Sunday, February 19, 2006

Child Soldiers in North Katanga, DRC


Sunset over Lake Tanganyika at Kalemie, in North Katanga. Under Mobutu, this province's mineral resources and mining industry used to generate over 50% of the country's GNP. Now it festers in a state of aggrieved destitution while its political and sundry military leaders engage in willful self-mutilation. Kalemie itself, suprisingly, is calm and I walk around at night without fear. But the province is at least 2-3 years behind the rest of the country in terms of the peace process; disarmament and demobilization of military factions has barely begun. An excellent overview of the dysfunction in this particular corner of the country can be found here.

I am here with a team of evaluators to assess the impact of a number of internationally-funded projects to secure the release of child soldiers from an array of military groups and to return them to their families and communities. If the projects are successful, the children will return with the means and mental wherewithall to resist the pressures of re-recruitment, as combat continues and children make the best soldiers--so the logic runs--because they rarely disobey or run away, they dont require a salary and their minds are perfectly malleable, unlike adults and older adolescents.

Such evaluations are always exhausting, and this one is no exception. Today is Sunday but we have much planned: a motorcycle trip out to a village where a number of children have been reunited with their families after being released by some of military groups still active around here. We tried to get there yesterday by jeep but the mud was endless and we had to return to town. Instead we visited a local transit center for recently released children, who await reunification with their families, provided these latter can be found. The boys we met there were mostly under ten. Prepubescent kids serve mostly ritualistic roles and rarely bear arms. Those we met were used to transport the fetishes and various magic effects around for Mai Mai militias (who believe, for ex., that their bodies are bullet proof). Pre-pubescent girls are made to wash the naked bodies of the adult combatants with magic potions before and after battle. Many such girls are daughters of the Mai Mai officers and commanders, so any prospect of securing their release from military servitude is scant.

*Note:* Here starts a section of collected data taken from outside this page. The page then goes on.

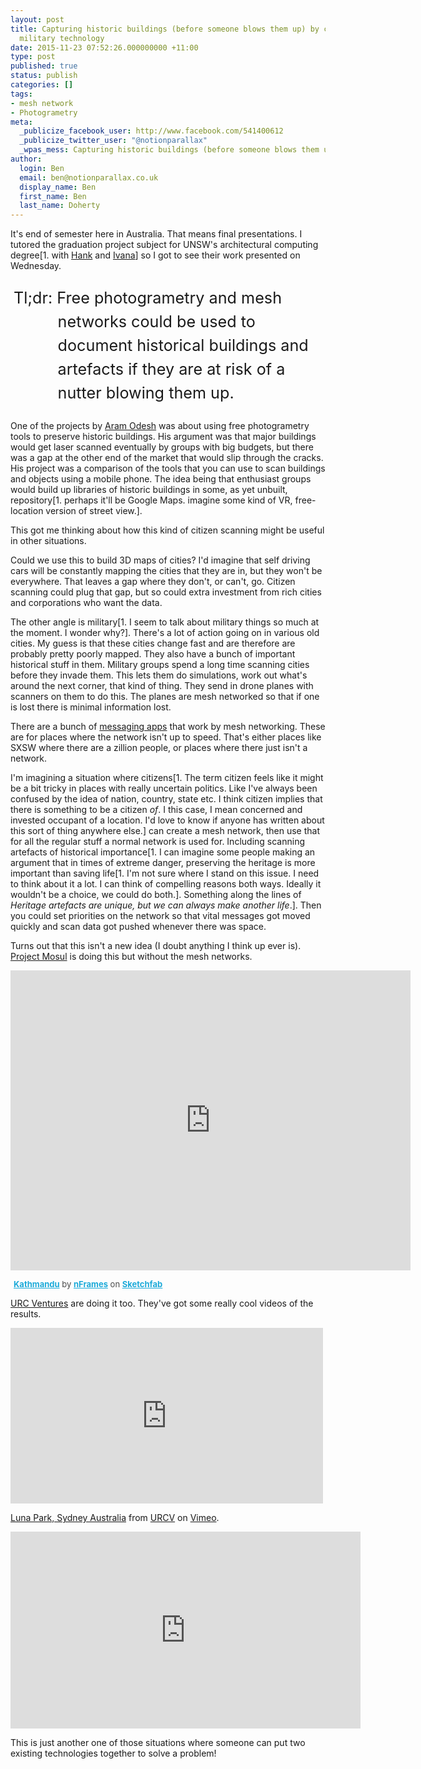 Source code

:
 ```yaml
---
layout: post
title: Capturing historic buildings (before someone blows them up) by crowd sourcing
  military technology
date: 2015-11-23 07:52:26.000000000 +11:00
type: post
published: true
status: publish
categories: []
tags:
- mesh network
- Photogrametry
meta:
  _publicize_facebook_user: http://www.facebook.com/541400612
  _publicize_twitter_user: "@notionparallax"
  _wpas_mess: Capturing historic buildings (before someone blows them up) by crowd sourcing military technology
author:
  login: Ben
  email: ben@notionparallax.co.uk
  display_name: Ben
  first_name: Ben
  last_name: Doherty
---
```

<style type="text/css">
  p.tldr {
        padding-left: 3em;
        text-indent: -2.8em;
        font-size: 180%;
        line-height: 1.5;
    }
</style>
<p>It's end of semester here in Australia. That means final presentations. I tutored the graduation project subject for UNSW's architectural computing degree[1. with <a href="https://au.linkedin.com/in/m-hank-haeusler-40998110">Hank</a> and <a href="https://www.linkedin.com/in/ivana-kuzmanovska-6b581565">Ivana</a>] so I got to see their work presented on Wednesday.</p>
<p class="tldr">Tl;dr: Free photogrametry and mesh networks could be used to document historical buildings and artefacts if they are at risk of a nutter blowing them up.</p>
<p><!--more--></p>
<p>One of the projects by <a href="http://benv2426-aram-odesh.blogspot.com.au/">Aram Odesh</a> was about using free photogrametry tools to preserve historic buildings. His argument was that major buildings would get laser scanned eventually by groups with big budgets, but there was a gap at the other end of the market that would slip through the cracks. His project was a comparison of the tools that you can use to scan buildings and objects using a mobile phone. The idea being that enthusiast groups would build up libraries of historic buildings in some, as yet unbuilt, repository[1. perhaps it'll be Google Maps. imagine some kind of VR, free-location version of street view.].</p>
<p>This got me thinking about how this kind of citizen scanning might be useful in other situations.</p>
<p>Could we use this to build 3D maps of cities? I'd imagine that self driving cars will be constantly mapping the cities that they are in, but they won't be everywhere. That leaves a gap where they don't, or can't, go. Citizen scanning could plug that gap, but so could extra investment from rich cities and corporations who want the data.</p>
<p>The other angle is military[1. I seem to talk about military things so much at the moment. I wonder why?]. There's a lot of action going on in various old cities. My guess is that these cities change fast and are therefore are probably pretty poorly mapped. They also have a bunch of important historical stuff in them. Military groups spend a long time scanning cities before they invade them. This lets them do simulations, work out what's around the next corner, that kind of thing. They send in drone planes with scanners on them to do this. The planes are mesh networked so that if one is lost there is minimal information lost.</p>
<p>There are a bunch of <a href="http://www.theverge.com/2015/3/23/8267387/firechat-greenstone-mesh-network-bluetooth-wifi-peer-to-peer">messaging apps</a> that work by mesh networking. These are for places where the network isn't up to speed. That's either places like SXSW where there are a zillion people, or places where there just isn't a network.</p>
<p>I'm imagining a situation where citizens[1. The term citizen feels like it might be a bit tricky in places with really uncertain politics. Like I've always been confused by the idea of nation, country, state etc. I think citizen implies that there is something to be a citizen <em>of</em>. I this case, I mean concerned and invested occupant of a location. I'd love to know if anyone has written about this sort of thing anywhere else.] can create a mesh network, then use that for all the regular stuff a normal network is used for. Including scanning artefacts of historical importance[1. I can imagine some people making an argument that in times of extreme danger, preserving the heritage is more important than saving life[1. I'm not sure where I stand on this issue. I need to think about it a lot. I can think of compelling reasons both ways. Ideally it wouldn't be a choice, we could do both.]. Something along the lines of <em>Heritage artefacts are unique, but we can always make another life</em>.]. Then you could set priorities on the network so that vital messages got moved quickly and scan data got pushed whenever there was space.</p>
<p>Turns out that this isn't a new idea (I doubt anything I think up ever is). <a href="http://projectmosul.org/">Project Mosul</a> is doing this but without the mesh networks.</p>
<p><iframe width="640" height="480" src="https://sketchfab.com/models/e21d746815b248b1b566b12aa7fa596e/embed" frameborder="0" allowfullscreen mozallowfullscreen="true" webkitallowfullscreen="true" onmousewheel="">
There really should be an iframe here :(
</iframe></p>
<p style="font-size: 13px; font-weight: normal; margin: 5px; color: #4A4A4A;">
    <a href="https://sketchfab.com/models/e21d746815b248b1b566b12aa7fa596e?utm_source=oembed&utm_medium=embed&utm_campaign=e21d746815b248b1b566b12aa7fa596e" target="_blank" style="font-weight: bold; color: #1CAAD9;">Kathmandu</a> by <a href="https://sketchfab.com/nframes?utm_source=oembed&utm_medium=embed&utm_campaign=e21d746815b248b1b566b12aa7fa596e" target="_blank" style="font-weight: bold; color: #1CAAD9;">nFrames</a> on <a href="https://sketchfab.com?utm_source=oembed&utm_medium=embed&utm_campaign=e21d746815b248b1b566b12aa7fa596e" target="_blank" style="font-weight: bold; color: #1CAAD9;">Sketchfab</a></p>
<p><a href="https://urcventures.com">URC Ventures</a> are doing it too. They've got some really cool videos of the results.</p>
<p><iframe src="https://player.vimeo.com/video/131801108" width="500" height="281" frameborder="0" webkitallowfullscreen mozallowfullscreen allowfullscreen>
There really should be an iframe here :(
</iframe>
<p><a href="https://vimeo.com/131801108">Luna Park, Sydney Australia</a> from <a href="https://vimeo.com/urcv">URCV</a> on <a href="https://vimeo.com">Vimeo</a>.</p>
<p><iframe width="560" height="315" src="https://www.youtube.com/embed/mEs3euTgj8s" frameborder="0" allowfullscreen>
There really should be an iframe here :(
</iframe></p>
<p>This is just another one of those situations where someone can put two existing technologies together to solve a problem!</p>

Mayi Mayi and soldiers dance together
at Dubie, Katanga. Credit: UNICEF

Older kids serve as spies, porters or are sent to the front as cannon fodder. By the time we meet them in these transit centers they are often traumatized with extreme ADD. They are aggressive at first, sometimes fighting amongst themselves or banding together to smash windows and break furniture at the transit center. In some centers we've visited, children have taken their caretakers hostage, demanding money, goods or immediate release. Rape of younger boys by older ones is sometimes reported by staff; children re-enact the brutal heirarchies of their former military existence because it is more familiar to them than civilian or family life.

While aid workers trace and contact the children's families to prepare the process of reunification, the hard work of 'demilitarizing' their minds gets underway. Once found, preparing the family and community to accept the child's return is compounded by the difficulty of finding the kids something constructive to do that might generate a meagre income -- largely impossible in war ravaged areas where there is no local economy. There is rarely money in circulation, nor is there anything to buy or sell. Bartering for basic foodstuffs is the norm in rural areas. Like everywhere else in the country, there are few medical facilities, drugs or trained staff, so if a child gets diahrrea or a fever s/he will likely die.

In such an economic desert, once released from the militias and back in their villages, former child soldiers quickly get restless and frustrated. Large numbers voluntarily return to military life for want of something to do and the possibility of partaking in the spoils of war, usually little more than ransacking the neighbors, who have nothing anyway.

When I meet these kids I often think of my nephew, who is their age. They enjoy speaking with a foreigner in Lingala, the language used by many military groups, even here in Swahili country. But their minds are in a very different place: partly fried, partly deformed by combat and the 'Lord of the Flies' reality that has been theirs for years, in some cases. In others I can sense an inner child still present but lost or clouded by memories and military conditioning. Many have the incongruous air of adult combatants with their unpredictable moods that swerve erratically between vacant, mile-long stares to hostile agitation, triggered by the sound of a voice or the sight of a foreigner.

The programs we are here to evaluate are confronted with enormous challenges, and their chances of sustainable succes are slim due to factors beyond their control -- nothing in this environment is conducive to normal childhood, or normal life for that matter. We have about 2 weeks left and many many more projects to visit, scattered all over the country, wherever militias, rebel factions or the government army itself have been using child soldiers.